The elegant and charming Langtry Manor Hotel is located in Bournemouth, Dorset, within walking distance to the award winning sandy beaches, and just a short drive from the Town center. Originally named ‘the red house’, the manor was built by Edward VII for his mistress and lover, Lillie Langtry in 1877. The Prince of Wales (his official name at the time) or ‘Bertie’ as he was affectionately known, wanted to build somewhere the love struck couple could escape to, relax and be themselves. So he bought a piece of land in a secluded area of Bournemouth and began work on the construction of the manor.
In 1977, 100 years after the Langtry was built, the house was purchased by the current owner, Pamela Hamilton-Howard. Investing over £0.5M in renovations, the Howard family refurbished the hotel to add a clean, contemporary feel, whilst also keeping the grace and elegance of the original building.
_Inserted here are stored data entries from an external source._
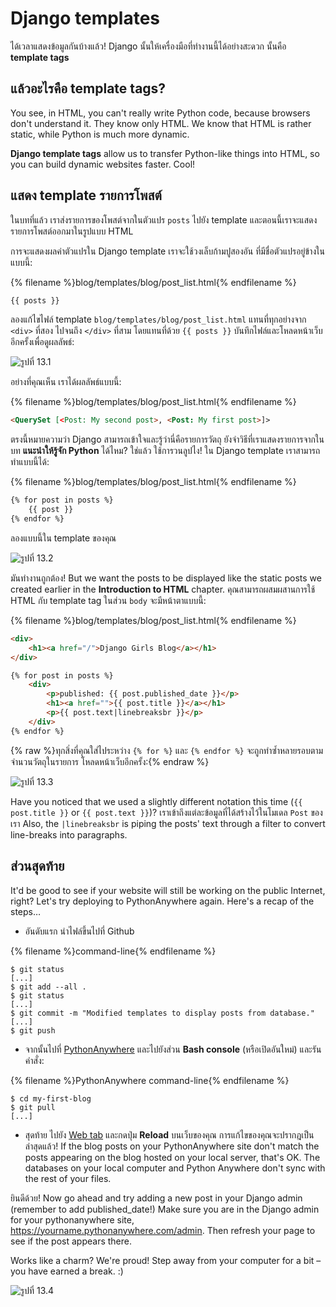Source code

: # Django templates

ได้เวลาแสดงข้อมูลกันบ้างแล้ว! Django นั้นให้เครื่องมือที่ทำงานนี้ได้อย่างสะดวก นั้นคือ **template tags**

## แล้วอะไรคือ template tags?

You see, in HTML, you can't really write Python code, because browsers don't understand it. They know only HTML. We know that HTML is rather static, while Python is much more dynamic.

**Django template tags** allow us to transfer Python-like things into HTML, so you can build dynamic websites faster. Cool!

## แสดง template รายการโพสต์

ในบทที่แล้ว เราส่งรายการของโพสต์จากในตัวแปร `posts` ไปยัง template และตอนนี้เราจะแสดงรายการโพสต์ออกมาในรูปแบบ HTML

การจะแสดงผลค่าตัวแปรใน Django template เราจะใช้วงเล็บก้ามปูสองอัน ที่มีชื่อตัวแปรอยู่ข้างใน แบบนี้:

{% filename %}blog/templates/blog/post_list.html{% endfilename %}

```html
{{ posts }}
```

ลองแก้ไขไฟล์ template `blog/templates/blog/post_list.html` แทนที่ทุกอย่างจาก `<div>` ที่สอง ไปจนถึง `</div>` ที่สาม โดยแทนที่ด้วย `{{ posts }}` บันทึกไฟล์และโหลดหน้าเว็บอีกครั้งเพื่อดูผลลัพธ์:

![รูปที่ 13.1](images/step1.png)

อย่างที่คุณเห็น เราได้ผลลัพธ์แบบนี้:

{% filename %}blog/templates/blog/post_list.html{% endfilename %}

```html
<QuerySet [<Post: My second post>, <Post: My first post>]>
```

ตรงนี้หมายความว่า Django สามารถเข้าใจและรู้ว่านี่คือรายการวัตถุ ยังจำวิธีที่เราแสดงรายการจากในบท **แนะนำให้รู้จัก Python** ได้ไหม? ใช่แล้ว ใช้การวนลูปไง! ใน Django template เราสามารถทำแบบนี้ได้:

{% filename %}blog/templates/blog/post_list.html{% endfilename %}

```html
{% for post in posts %}
    {{ post }}
{% endfor %}
```

ลองแบบนี้ใน template ของคุณ

![รูปที่ 13.2](images/step2.png)

มันทำงานถูกต้อง! But we want the posts to be displayed like the static posts we created earlier in the **Introduction to HTML** chapter. คุณสามารถผสมผสานการใช้ HTML กับ template tag ในส่วน `body` จะมีหน้าตาแบบนี้:

{% filename %}blog/templates/blog/post_list.html{% endfilename %}

```html
<div>
    <h1><a href="/">Django Girls Blog</a></h1>
</div>

{% for post in posts %}
    <div>
        <p>published: {{ post.published_date }}</p>
        <h1><a href="">{{ post.title }}</a></h1>
        <p>{{ post.text|linebreaksbr }}</p>
    </div>
{% endfor %}
```

{% raw %}ทุกสิ่งที่คุณใส่ไประหว่าง `{% for %}` และ `{% endfor %}` จะถูกทำซ้ำหลายรอบตามจำนวนวัตถุในรายการ โหลดหน้าเว็บอีกครั้ง:{% endraw %}

![รูปที่ 13.3](images/step3.png)

Have you noticed that we used a slightly different notation this time (`{{ post.title }}` or `{{ post.text }}`)? เราเข้าถึงแต่ละข้อมูลที่ได้สร้างไว้ในโมเดล `Post` ของเรา Also, the `|linebreaksbr` is piping the posts' text through a filter to convert line-breaks into paragraphs.

## ส่วนสุดท้าย

It'd be good to see if your website will still be working on the public Internet, right? Let's try deploying to PythonAnywhere again. Here's a recap of the steps…

* อันดับแรก นำไฟล์ขึ้นไปที่ Github

{% filename %}command-line{% endfilename %}

    $ git status
    [...]
    $ git add --all .
    $ git status
    [...]
    $ git commit -m "Modified templates to display posts from database."
    [...]
    $ git push
    

* จากนั้นไปที่ [PythonAnywhere](https://www.pythonanywhere.com/consoles/) และไปยังส่วน **Bash console** (หรือเปิดอันใหม่) และรันคำสั่ง:

{% filename %}PythonAnywhere command-line{% endfilename %}

    $ cd my-first-blog
    $ git pull
    [...]
    

* สุดท้าย ไปยัง [Web tab](https://www.pythonanywhere.com/web_app_setup/) และกดปุ่ม **Reload** บนเว็บของคุณ การแก้ไขของคุณจะปรากฎเป็นล่าสุดแล้ว! If the blog posts on your PythonAnywhere site don't match the posts appearing on the blog hosted on your local server, that's OK. The databases on your local computer and Python Anywhere don't sync with the rest of your files.

ยินดีด้วย! Now go ahead and try adding a new post in your Django admin (remember to add published_date!) Make sure you are in the Django admin for your pythonanywhere site, https://yourname.pythonanywhere.com/admin. Then refresh your page to see if the post appears there.

Works like a charm? We're proud! Step away from your computer for a bit – you have earned a break. :)

![รูปที่ 13.4](images/donut.png)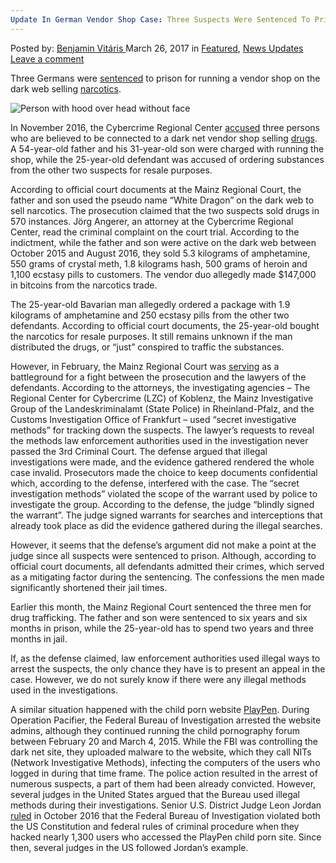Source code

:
 ```yaml
---
Update In German Vendor Shop Case: Three Suspects Were Sentenced To Prison
---
```

<article class="post-listing post-18805 post type-post status-publish format-standard has-post-thumbnail hentry category-deepdot-news category-news-updates tag-case tag-german tag-prison tag-sentenced tag-shop tag-suspects tag-update tag-vendor">
<div class="post-inner">
<span>Posted by: <a href="https://www.deepdotweb.com/author/benjaminvi/" title="">Benjamin Vitáris </a></span>
<span>March 26, 2017</span>
<span>in <a href="https://www.deepdotweb.com/category/deepdot-news/" rel="category tag">Featured</a>, <a href="https://www.deepdotweb.com/category/news-updates/" rel="category tag">News Updates</a></span>
<span><a href="https://www.deepdotweb.com/2017/03/26/update-german-vendor-shop-case-three-suspects-sentenced-prison/#respond">Leave a comment</a></span>


<p><a id="post-18805-_gjdgxs"></a> Three Germans were <a href="http://www.swr.de/swraktuell/rp/mainz/mainzer-landgericht-haftstrafen-fuer-drogenhandel-im-darknet/-/id=1662/did=19155130/nid=1662/179rh5e/">sentenced</a> to prison for running a vendor shop on the dark web selling <a href="https://www.deepdotweb.com/tag/narcotics/">narcotics</a>.</p>
<p><img class="wp-image-18813 aligncenter" src="https://www.deepdotweb.com/wp-content/uploads/2017/03/person-with-hood-over-head-without-face.jpeg" alt="Person with hood over head without face" srcset="https://www.deepdotweb.com/wp-content/uploads/2017/03/person-with-hood-over-head-without-face.jpeg 316w, https://www.deepdotweb.com/wp-content/uploads/2017/03/person-with-hood-over-head-without-face-300x168.jpeg 300w" sizes="(max-width: 316px) 100vw, 316px"/></p>
<p>In November 2016, the Cybercrime Regional Center <a href="https://www.deepdotweb.com/2016/11/25/three-arrested-german-vendor-shop-bust/">accused</a> three persons who are believed to be connected to a dark net vendor shop selling <a href="https://www.deepdotweb.com/tag/drugs/">drugs</a>. A 54-year-old father and his 31-year-old son were charged with running the shop, while the 25-year-old defendant was accused of ordering substances from the other two suspects for resale purposes.</p>
<p>According to official court documents at the Mainz Regional Court, the father and son used the pseudo name “White Dragon” on the dark web to sell narcotics. The prosecution claimed that the two suspects sold drugs in 570 instances. Jörg Angerer, an attorney at the Cybercrime Regional Center, read the criminal complaint on the court trial. According to the indictment, while the father and son were active on the dark web between October 2015 and August 2016, they sold 5.3 kilograms of amphetamine, 550 grams of crystal meth, 1.8 kilograms hash, 500 grams of heroin and 1,100 ecstasy pills to customers. The vendor duo allegedly made $147,000 in bitcoins from the narcotics trade.</p>
<p>The 25-year-old Bavarian man allegedly ordered a package with 1.9 kilograms of amphetamine and 250 ecstasy pills from the other two defendants. According to official court documents, the 25-year-old bought the narcotics for resale purposes. It still remains unknown if the man distributed the drugs, or “just” conspired to traffic the substances.</p>
<p>However, in February, the Mainz Regional Court was <a href="https://www.deepdotweb.com/2017/02/20/three-bavarians-arrested-for-darknet-distribution-used-the-name-white-dragon/">serving</a> as a battleground for a fight between the prosecution and the lawyers of the defendants. According to the attorneys, the investigating agencies &#8211; The Regional Center for Cybercrime (LZC) of Koblenz, the Mainz Investigative Group of the Landeskriminalamt (State Police) in Rheinland-Pfalz, and the Customs Investigation Office of Frankfurt – used “secret investigative methods” for tracking down the suspects. The lawyer&#8217;s requests to reveal the methods law enforcement authorities used in the investigation never passed the 3rd Criminal Court. The defense argued that illegal investigations were made, and the evidence gathered rendered the whole case invalid. Prosecutors made the choice to keep documents confidential which, according to the defense, interfered with the case. The “secret investigation methods” violated the scope of the warrant used by police to investigate the group. According to the defense, the judge “blindly signed the warrant”. The judge signed warrants for searches and interceptions that already took place as did the evidence gathered during the illegal searches.</p>
<p>However, it seems that the defense’s argument did not make a point at the judge since all suspects were sentenced to prison. Although, according to official court documents, all defendants admitted their crimes, which served as a mitigating factor during the sentencing. The confessions the men made significantly shortened their jail times.</p>
<p>Earlier this month, the Mainz Regional Court sentenced the three men for drug trafficking. The father and son were sentenced to six years and six months in prison, while the 25-year-old has to spend two years and three months in jail.</p>
<p>If, as the defense claimed, law enforcement authorities used illegal ways to arrest the suspects, the only chance they have is to present an appeal in the case. However, we do not surely know if there were any illegal methods used in the investigations.</p>
<p>A similar situation happened with the child porn website <a href="https://www.deepdotweb.com/tag/playpen/">PlayPen</a>. During Operation Pacifier, the Federal Bureau of Investigation arrested the website admins, although they continued running the child pornography forum between February 20 and March 4, 2015. While the FBI was controlling the dark net site, they uploaded malware to the website, which they call NITs (Network Investigative Methods), infecting the computers of the users who logged in during that time frame. The police action resulted in the arrest of numerous suspects, a part of them had been already convicted. However, several judges in the United States argued that the Bureau used illegal methods during their investigations. Senior U.S. District Judge Leon Jordan <a href="https://www.deepdotweb.com/2016/10/26/knoxville-federal-judge-rules-fbi-playpen-case/">ruled</a> in October 2016 that the Federal Bureau of Investigation violated both the US Constitution and federal rules of criminal procedure when they hacked nearly 1,300 users who accessed the PlayPen child porn site. Since then, several judges in the US followed Jordan’s example.</p>
</div>
<span style="display:none"><a href="https://www.deepdotweb.com/tag/case/" rel="tag">case</a> <a href="https://www.deepdotweb.com/tag/german/" rel="tag">german</a> <a href="https://www.deepdotweb.com/tag/prison/" rel="tag">prison</a> <a href="https://www.deepdotweb.com/tag/sentenced/" rel="tag">sentenced</a> <a href="https://www.deepdotweb.com/tag/shop/" rel="tag">shop</a> <a href="https://www.deepdotweb.com/tag/suspects/" rel="tag">suspects</a> <a href="https://www.deepdotweb.com/tag/update/" rel="tag">update</a> <a href="https://www.deepdotweb.com/tag/vendor/" rel="tag">vendor</a></span> <span style="display:none" class="updated">2017-03-26</span>
<div style="display:none" class="vcard author" itemprop="author" itemscope itemtype="http://schema.org/Person"><strong class="fn" itemprop="name"><a href="https://www.deepdotweb.com/author/benjaminvi/" title="Posts by Benjamin Vitáris" rel="author">Benjamin Vitáris</a></strong></div>
</div>
</article>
Originally, the majority of the manor was designed by Lillie herself, adding unique personal touches such as the white enamelled covered wood, due to her distaste for dark wood; and the extra high ceiling in the luxurious King`s Room provided an area for Bertie’s cigar smoke to disperse. The foundation stone features the letters ELL (Emily LeBreton Langtry) and the huge oak carved fireplace displays tiles depicting scenes from Shakespeare – illustrating the couples` love for the theater.
There are many wonderful gems to discover when you visit the Langtry Hotel and Lodge, each giving a little insight into Lillie’s lively personality and fondness for her beloved. A peep hole was created through to the grand dining room whereby ‘His Majesty’ could view his guests before deciding whether or not to join them for dinner, and Lillie also decorated the curtain tie back hooks with the Prince’s emblem. Controversially, there is a stained glass window within the house depicting the birth of Lillie`s daughter, named Jeanne Marie (dated 1881), rumored to be the result of a brief affair with the Prince`s nephew, Prince Louis of Battenberg.
Whilst the house was under construction, Lillie and Bertie used the nearby house of Lord Derby – now named Langtry Lodge, and since the early 1980s this has made up part of the hotel complex. It is older than the house itself and features luxury hotel rooms, in particular the lavish Gold Cup Room, and the Goodwood Suite. The lodge is frequently used for conferences and is licensed for weddings and civil ceremonies too.
As with many old houses, rumors of ghosts and hauntings are rife, with both staff and guests claiming to have witnessed a grey shadow thought to be Lillie Langtry herself, as well as footsteps and voices and warm and cold spots in the hallways. It certainly would be a spectacular place for a ghost hunt.
It seems that the owners of this opulent luxury hotel are keen to preserve the unique and interesting history of the hotel complex. This is not just through the careful maintenance of the buildings and it`s features, but also through some of the events that it hosts. The manor is a perfect setting for the frequent Murder at the Manor Mystery weekends, due to its rich history and intriguing surroundings.
Every Saturday evening, Langtry Manor presents a royal Edwardian style 6-course banquet, at which one can enjoy an exquisite menu of tastiness, and is served by staff in authentic Edwardian dress. Coupled with the seductive and charming backdrop, this really seems like a treat fit for a king.
Whilst preserving the character and elegance of this beautiful old manor house, the Howard family really seem to have done a great job in giving it a modern and comfortable feel. It is obvious that the pride and affection that went into the building the original ‘red house’ has been carefully maintained by its current owners.
So if you’re thinking of celebrating a birthday, anniversary or other special event, a visit to the unique and historic Langtry Manor will surely fit the bill.